Assessment and recommendations
Economic context and drivers for regulatory reform
Colombia is a unitary constitutional republic, composed of 32 departments (departamentos), as well as municipalities, special districts, and one Capital-District (Distrito-Capital) in Bogota. The Government of Colombia (GOC) functions within the framework of a presidential representative democratic republic as established in the Constitution of 1991. In accordance with the principle of separation of powers, government is divided into three branches: executive, legislative, and judicial.
The Political Constitution of 1991 is the highest legal instrument in the country. Its promulgation brought a change in the function of the State, which left its interventionist role as exclusive service provider and opened up the possibility of private sector participation in the economy, increasing competition. The Colombian State is now in charge of issuing public policies and regulations, being responsible mainly for supervision and control. This move was accompanied by the creation of regulatory commissions, which contributed to establish more predictable, coherent, and transparent regulatory frameworks where private participation is encouraged.
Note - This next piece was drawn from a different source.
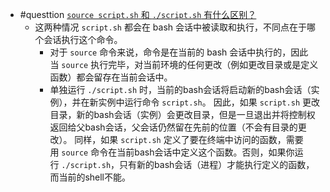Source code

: - #questtion [`source script.sh` 和 `./script.sh` 有什么区别？](https://missing-semester-cn.github.io/2020/qa/#source-scriptsh-%E5%92%8C-scriptsh-%E6%9C%89%E4%BB%80%E4%B9%88%E5%8C%BA%E5%88%AB)
	- 这两种情况 `script.sh` 都会在 bash 会话中被读取和执行，不同点在于哪个会话执行这个命令。
		- 对于 `source` 命令来说，命令是在当前的 bash 会话中执行的，因此当 `source` 执行完毕，对当前环境的任何更改（例如更改目录或是定义函数）都会留存在当前会话中。
		- 单独运行 `./script.sh` 时，当前的bash会话将启动新的bash会话（实例），并在新实例中运行命令 `script.sh`。 因此，如果 `script.sh` 更改目录，新的bash会话（实例）会更改目录，但是一旦退出并将控制权返回给父bash会话，父会话仍然留在先前的位置（不会有目录的更改）。 同样，如果 `script.sh` 定义了要在终端中访问的函数，需要用 `source` 命令在当前bash会话中定义这个函数。否则，如果你运行 `./script.sh`，只有新的bash会话（进程）才能执行定义的函数，而当前的shell不能。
Several administrative reforms have accompanied this process with the aim to have a more professional, transparent and citizen-oriented public administration. The GOC has embarked in administrative simplification efforts, with the overarching goal of streamlining formalities that affect business and citizens. The GOC has also created regulatory commissions for utilities sectors and has separated out the supervisory function through the establishment of Superintendencias. It has also introduced principles and tools to improve the quality of regulations, which have focused mainly on legislative technique.